Exercise objective -> In the records below, find each line containing the word "icons" and copy it.

Material for the task ->
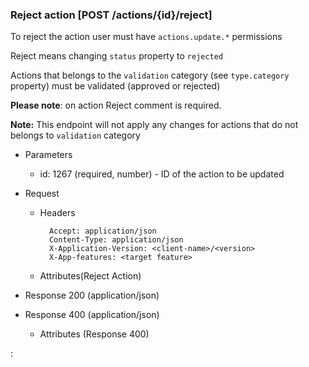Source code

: ### Reject action [POST /actions/{id}/reject]
To reject the action user must have `actions.update.*` permissions

Reject means changing `status` property to `rejected`

Actions that belongs to the `validation` category (see `type.category` property) must be validated (approved or rejected)

**Please note**: on action Reject comment is required.

**Note:** This endpoint will not apply any changes for actions that do not belongs to `validation` category

+ Parameters
    + id: 1267 (required, number) - ID of the action to be updated


+ Request
    + Headers

            Accept: application/json
            Content-Type: application/json
            X-Application-Version: <client-name>/<version>
            X-App-features: <target feature>
          
    + Attributes(Reject Action)

+ Response 200 (application/json)
    
+ Response 400 (application/json)
              
    + Attributes (Response 400)

:[](../error_responses.md)

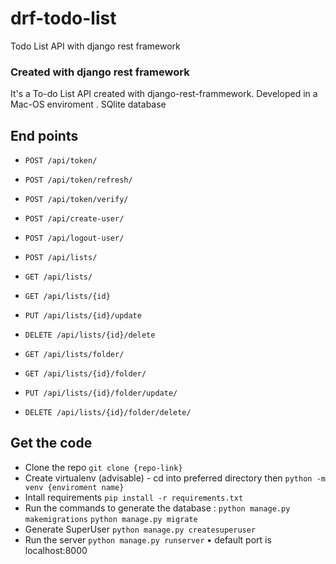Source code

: # drf-todo-list
Todo List API with django rest framework

### Created with django rest framework 

It's a To-do List API created with django-rest-frammework. Developed in a Mac-OS enviroment . SQlite database

## End points

* `POST /api/token/`
* `POST /api/token/refresh/`
* `POST /api/token/verify/`

* `POST /api/create-user/`
* `POST /api/logout-user/`
* `POST /api/lists/`
* `GET /api/lists/`
* `GET /api/lists/{id}`
* `PUT /api/lists/{id}/update`
* `DELETE /api/lists/{id}/delete`
* `GET /api/lists/folder/`
* `GET /api/lists/{id}/folder/`
* `PUT /api/lists/{id}/folder/update/`
* `DELETE /api/lists/{id}/folder/delete/`

## Get the code 

- Clone the repo `git clone {repo-link}`
- Create virtualenv (advisable)
      - cd into preferred directory then `python -m venv {enviroment name}`
- Intall requirements `pip install -r requirements.txt`
- Run the commands to generate the database :
  `python manage.py makemigrations`
  `python manage.py migrate`
- Generate SuperUser `python manage.py createsuperuser`
- Run the server `python manage.py runserver` • default port is localhost:8000
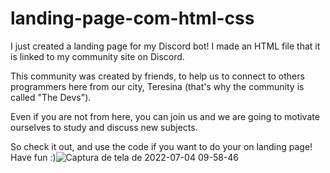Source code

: # landing-page-com-html-css
I just created a landing page for my Discord bot! 
I made an HTML file that it is linked to my community site on Discord. 

This community was created by friends, to help us to connect to others programmers here from our city, Teresina (that's why the community is called "The Devs").

Even if you are not from here, you can join us and we are going to motivate ourselves to study and discuss new subjects.

So check it out, and use the code if you want to do your on landing page!
Have fun :)![Captura de tela de 2022-07-04 09-58-46](https://user-images.githubusercontent.com/96204193/177169074-e4561013-87de-4df2-bd05-27e09962461f.png)
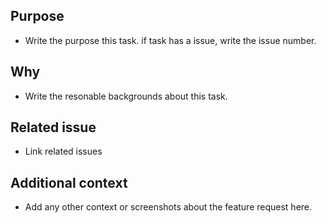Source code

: ## Purpose

- Write the purpose this task. if task has a issue, write the issue number.

## Why

- Write the resonable backgrounds about this task.

## Related issue

- Link related issues

## Additional context

- Add any other context or screenshots about the feature request here.
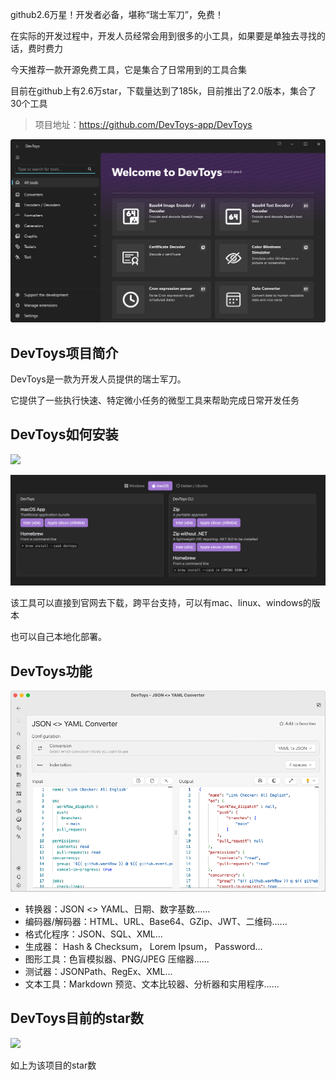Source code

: github2.6万星！开发者必备，堪称“瑞士军刀”，免费！

在实际的开发过程中，开发人员经常会用到很多的小工具，如果要是单独去寻找的话，费时费力

今天推荐一款开源免费工具，它是集合了日常用到的工具合集

目前在github上有2.6万star，下载量达到了185k，目前推出了2.0版本，集合了30个工具

>项目地址：https://github.com/DevToys-app/DevToys 

![devtoys](image-1.png)

## DevToys项目简介

DevToys是一款为开发人员提供的瑞士军刀。

它提供了一些执行快速、特定微小任务的微型工具来帮助完成日常开发任务

## DevToys如何安装

 ![](https://img.shields.io/github/downloads/DevToys-app/DevToys/total?style=flat-square)

 ![install](image.png)

该工具可以直接到官网去下载，跨平台支持，可以有mac、linux、windows的版本

也可以自己本地化部署。

## DevToys功能

![](image-2.png)

- 转换器：JSON <> YAML、日期、数字基数......
- 编码器/解码器：HTML、URL、Base64、GZip、JWT、二维码......
- 格式化程序：JSON、SQL、XML...
- 生成器： Hash & Checksum， Lorem Ipsum， Password...
- 图形工具：色盲模拟器、PNG/JPEG 压缩器......
- 测试器：JSONPath、RegEx、XML...
- 文本工具：Markdown 预览、文本比较器、分析器和实用程序......

## DevToys目前的star数

 ![](https://img.shields.io/github/stars/DevToys-app/DevToys?style=flat-square)

 如上为该项目的star数
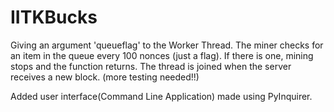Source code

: # IITKBucks

Giving an argument 'queueflag' to the Worker Thread. The miner checks for an item in the queue every 100 nonces (just a flag). If there is one, mining stops and the function returns. The thread is joined when the server receives a new block. (more testing needed!!)

Added user interface(Command Line Application) made using PyInquirer.
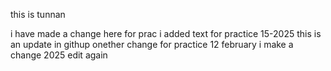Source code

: this is tunnan

i have made a change here for prac
i added text for practice 15-2025
this is an update in githup
onether change for practice
12 february i make a change 2025 edit again



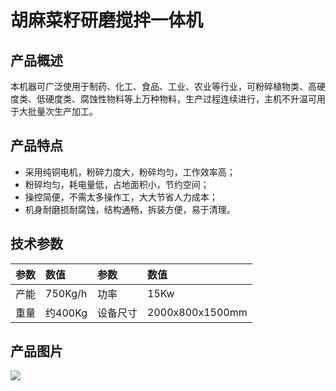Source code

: # 胡麻菜籽研磨搅拌一体机

## 产品概述

本机器可广泛使用于制药、化工、食品、工业、农业等行业，可粉碎植物类、高硬度类、低硬度类、腐蚀性物料等上万种物料，生产过程连续进行，主机不升温可用于大批量次生产加工。

## 产品特点

*   采用纯铜电机，粉碎力度大，粉碎均匀，工作效率高；
*   粉碎均匀，耗电量低，占地面积小，节约空间；
*   操控简便，不需太多操作工，大大节省人力成本；
*   机身耐磨损耐腐蚀，结构通畅，拆装方便，易于清理。

## 技术参数

| 参数     | 数值       | 参数     | 数值         |
| :------- | :--------- | :------- | :----------- |
| 产能     | 750Kg/h    | 功率     | 15Kw         |
| 重量     | 约400Kg    | 设备尺寸 | 2000x800x1500mm |

## 产品图片

![](https://i.postimg.cc/ZYq7J51L/202509051417544.png?dl=1)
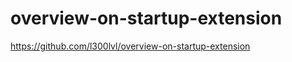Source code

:overview-on-startup-extension
=============================

https://github.com/l300lvl/overview-on-startup-extension
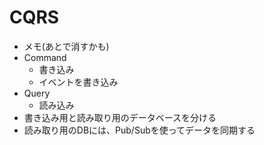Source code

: # CQRS
- メモ(あとで消すかも)
- Command
    - 書き込み
    - イベントを書き込み
- Query
    - 読み込み
- 書き込み用と読み取り用のデータベースを分ける
- 読み取り用のDBには、Pub/Subを使ってデータを同期する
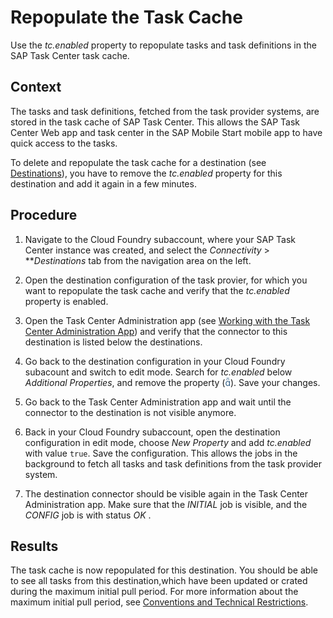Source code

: <!-- loioe93aa718721444f7aa7e8385a3253a41 -->

<link rel="stylesheet" type="text/css" href="../css/sap-icons.css"/>

# Repopulate the Task Cache

Use the *tc.enabled* property to repopulate tasks and task definitions in the SAP Task Center task cache.



## Context

The tasks and task definitions, fetched from the task provider systems, are stored in the task cache of SAP Task Center. This allows the SAP Task Center Web app and task center in the SAP Mobile Start mobile app to have quick access to the tasks.

To delete and repopulate the task cache for a destination \(see [Destinations](destinations-3470733.md)\), you have to remove the *tc.enabled* property for this destination and add it again in a few minutes.



## Procedure

1.  Navigate to the Cloud Foundry subaccount, where your SAP Task Center instance was created, and select the *Connectivity* \> ***Destinations* tab from the navigation area on the left.

2.  Open the destination configuration of the task provier, for which you want to repopulate the task cache and verify that the *tc.enabled* property is enabled.

3.  Open the Task Center Administration app \(see [Working with the Task Center Administration App](working-with-the-task-center-administration-app-3a1598c.md)\) and verify that the connector to this destination is listed below the destinations.

4.  Go back to the destination configuration in your Cloud Foundry subacount and switch to edit mode. Search for *tc.enabled* below *Additional Properties*, and remove the property \(<span style="color:#346187;"><span class="SAP-icons"></span></span>\). Save your changes.

5.  Go back to the Task Center Administration app and wait until the connector to the destination is not visible anymore.

6.  Back in your Cloud Foundry subaccount, open the destination configuration in edit mode, choose *New Property* and add *tc.enabled* with value `true`. Save the configuration. This allows the jobs in the background to fetch all tasks and task definitions from the task provider system.

7.  The destination connector should be visible again in the Task Center Administration app. Make sure that the *INITIAL* job is visible, and the *CONFIG* job is with status *OK* .




<a name="loioe93aa718721444f7aa7e8385a3253a41__result_tq4_brw_d5b"/>

## Results

The task cache is now repopulated for this destination. You should be able to see all tasks from this destination,which have been updated or crated during the maximum initial pull period. For more information about the maximum initial pull period, see [Conventions and Technical Restrictions](../10-what-is/conventions-and-technical-restrictions-f0f13bf.md).

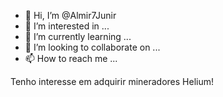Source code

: - 👋 Hi, I’m @Almir7Junir
- 👀 I’m interested in ...
- 🌱 I’m currently learning ...
- 💞️ I’m looking to collaborate on ...
- 📫 How to reach me ...

<!---
Almir7Junir/Almir7Junir is a ✨ special ✨ repository because its `README.md` (this file) appears on your GitHub profile.
You can click the Preview link to take a look at your changes.
--->
Tenho interesse em adquirir mineradores Helium!
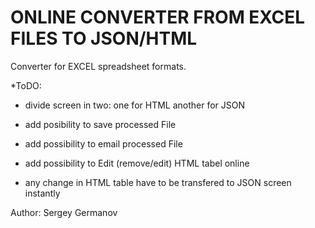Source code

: # ONLINE CONVERTER FROM EXCEL FILES TO JSON/HTML

Converter for EXCEL spreadsheet formats.

\*ToDO:

- divide screen in two: one for HTML another for JSON

- add posibility to save processed File

- add possibility to email processed File

- add possibility to Edit (remove/edit) HTML tabel online

- any change in HTML table have to be transfered to JSON screen instantly

Author: Sergey Germanov
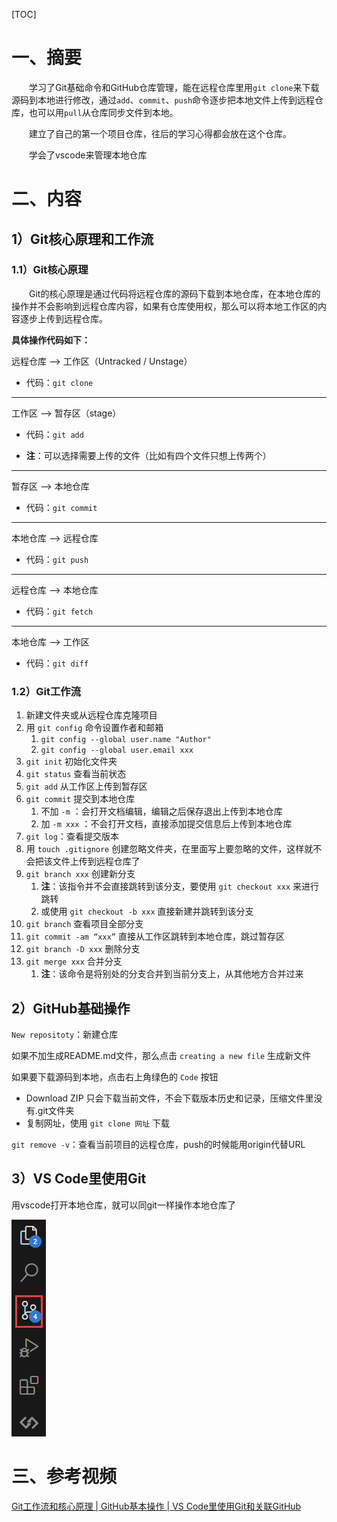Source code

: 

[TOC]

# 一、摘要

&emsp;&emsp;学习了Git基础命令和GitHub仓库管理，能在远程仓库里用`git clone`来下载源码到本地进行修改，通过`add`、`commit`、`push`命令逐步把本地文件上传到远程仓库，也可以用`pull`从仓库同步文件到本地。

&emsp;&emsp;建立了自己的第一个项目仓库，往后的学习心得都会放在这个仓库。

&emsp;&emsp;学会了vscode来管理本地仓库

# 二、内容

## 1）Git核心原理和工作流

### 1.1）Git核心原理

&emsp;&emsp;Git的核心原理是通过代码将远程仓库的源码下载到本地仓库，在本地仓库的操作并不会影响到远程仓库内容，如果有仓库使用权，那么可以将本地工作区的内容逐步上传到远程仓库。

**具体操作代码如下：**

远程仓库 --> 工作区（Untracked / Unstage）

- 代码：`git clone`

---

工作区 --> 暂存区（stage）

- 代码：`git add`

- **注**：可以选择需要上传的文件（比如有四个文件只想上传两个）

---

暂存区 --> 本地仓库

- 代码：`git commit`

---

本地仓库 --> 远程仓库

- 代码：`git push`

---

远程仓库 --> 本地仓库

- 代码：`git fetch`

---

本地仓库 --> 工作区

- 代码：`git diff`



### 1.2）Git工作流

1. 新建文件夹或从远程仓库克隆项目
2. 用 `git config` 命令设置作者和邮箱
   1. `git config --global user.name "Author"`
   2. `git config --global user.email xxx`
3. `git init` 初始化文件夹
4. `git status` 查看当前状态
5. `git add` 从工作区上传到暂存区
6. `git commit` 提交到本地仓库
   1. 不加 `-m` ：会打开文档编辑，编辑之后保存退出上传到本地仓库
   2. 加 `-m xxx` ：不会打开文档，直接添加提交信息后上传到本地仓库
7. `git log`：查看提交版本
8. 用 `touch .gitignore` 创建忽略文件夹，在里面写上要忽略的文件，这样就不会把该文件上传到远程仓库了
9. `git branch xxx` 创建新分支
   1. **注**：该指令并不会直接跳转到该分支，要使用 `git checkout xxx` 来进行跳转
   2. 或使用 `git checkout -b xxx` 直接新建并跳转到该分支
10. `git branch` 查看项目全部分支
11. `git commit -am “xxx”` 直接从工作区跳转到本地仓库，跳过暂存区
12. `git branch -D xxx` 删除分支
13. `git merge xxx` 合并分支
    1. **注**：该命令是将别处的分支合并到当前分支上，从其他地方合并过来





## 2）GitHub基础操作

`New repositoty`：新建仓库

如果不加生成README.md文件，那么点击 `creating a new file` 生成新文件

如果要下载源码到本地，点击右上角绿色的 `Code` 按钮

- Download ZIP 只会下载当前文件，不会下载版本历史和记录，压缩文件里没有.git文件夹
- 复制网址，使用 `git clone 网址` 下载

`git remove -v`：查看当前项目的远程仓库，push的时候能用origin代替URL

## 3）VS Code里使用Git

用vscode打开本地仓库，就可以同git一样操作本地仓库了

![image-20230906104848714](GitHub基础学习.assets/image-20230906104848714.png)

# 三、参考视频
[Git工作流和核心原理 | GitHub基本操作 | VS Code里使用Git和关联GitHub](https://www.bilibili.com/video/BV1r3411F7kn/?spm_id_from=333.337.search-card.all.click&vd_source=4aa44bc3637d6eebb58bf20e86211d23)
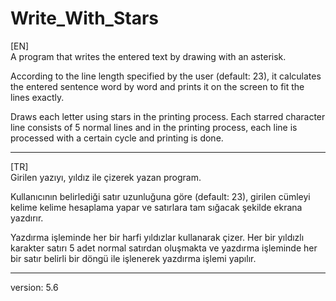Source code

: # Write_With_Stars

[EN] <br/>
A program that writes the entered text by drawing with an asterisk.

According to the line length specified by the user (default: 23), it 
calculates the entered sentence word by word and prints it on the 
screen to fit the lines exactly.

Draws each letter using stars in the printing process. Each starred 
character line consists of 5 normal lines and in the printing process, 
each line is processed with a certain cycle and printing is done.


<hr/>

[TR] <br/>
Girilen yazıyı, yıldız ile çizerek yazan program.

Kullanıcının belirlediği satır uzunluğuna göre (default: 23), girilen cümleyi
kelime kelime hesaplama yapar ve satırlara tam sığacak şekilde ekrana yazdırır.

Yazdırma işleminde her bir harfi yıldızlar kullanarak çizer.
Her bir yıldızlı karakter satırı 5 adet normal satırdan oluşmakta ve yazdırma 
işleminde her bir satır belirli bir döngü ile işlenerek yazdırma işlemi yapılır.

<hr/>

version: 5.6
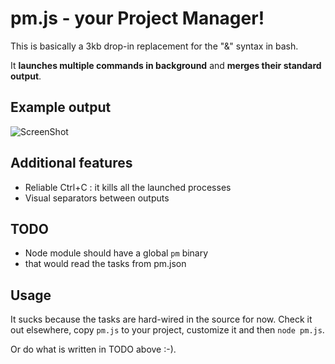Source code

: # pm.js - your Project Manager!

This is basically a 3kb drop-in replacement for the "&" syntax in bash.

It **launches multiple commands in background** and **merges their standard output**.

## Example output

![ScreenShot](http://cl.ly/SKyK/1.%20node%20pm.js%20(node)%20(via%20Ember).png)

## Additional features

- Reliable Ctrl+C : it kills all the launched processes
- Visual separators between outputs

## TODO

- Node module should have a global `pm` binary
- that would read the tasks from pm.json

## Usage

It sucks because the tasks are hard-wired in the source for now. Check it out elsewhere, copy `pm.js` to your project, customize it and then `node pm.js`.

Or do what is written in TODO above :-).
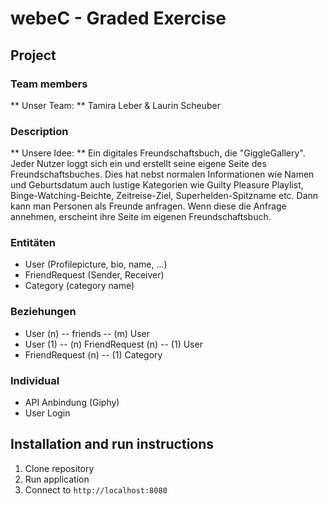 # webeC - Graded Exercise

## Project

### Team members

** Unser Team: ** Tamira Leber & Laurin Scheuber

### Description

** Unsere Idee: ** Ein digitales Freundschaftsbuch, die "GiggleGallery". Jeder Nutzer loggt sich ein und erstellt seine eigene Seite des Freundschaftsbuches. Dies hat nebst normalen Informationen wie Namen und Geburtsdatum auch lustige Kategorien wie Guilty Pleasure Playlist, Binge-Watching-Beichte, Zeitreise-Ziel, Superhelden-Spitzname etc. Dann kann man Personen als Freunde anfragen. Wenn diese die Anfrage annehmen, erscheint ihre Seite im eigenen Freundschaftsbuch.

### Entitäten

- User (Profilepicture, bio, name, ...)
- FriendRequest (Sender, Receiver)
- Category (category name)

### Beziehungen

- User (n) -- friends -- (m) User
- User (1) -- (n) FriendRequest (n) -- (1) User
- FriendRequest (n) -- (1) Category

### Individual

- API Anbindung (Giphy)
- User Login

## Installation and run instructions

1. Clone repository
2. Run application
3. Connect to `http://localhost:8080`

Response to this exercise ->
<link rel="stylesheet" type="text/css" href="../css/sap-icons.css"/>
4.  Go back to the destination configuration in your Cloud Foundry subacount and switch to edit mode. Search for *tc.enabled* below *Additional Properties*, and remove the property \(<span style="color:#346187;"><span class="SAP-icons"></span></span>\). Save your changes.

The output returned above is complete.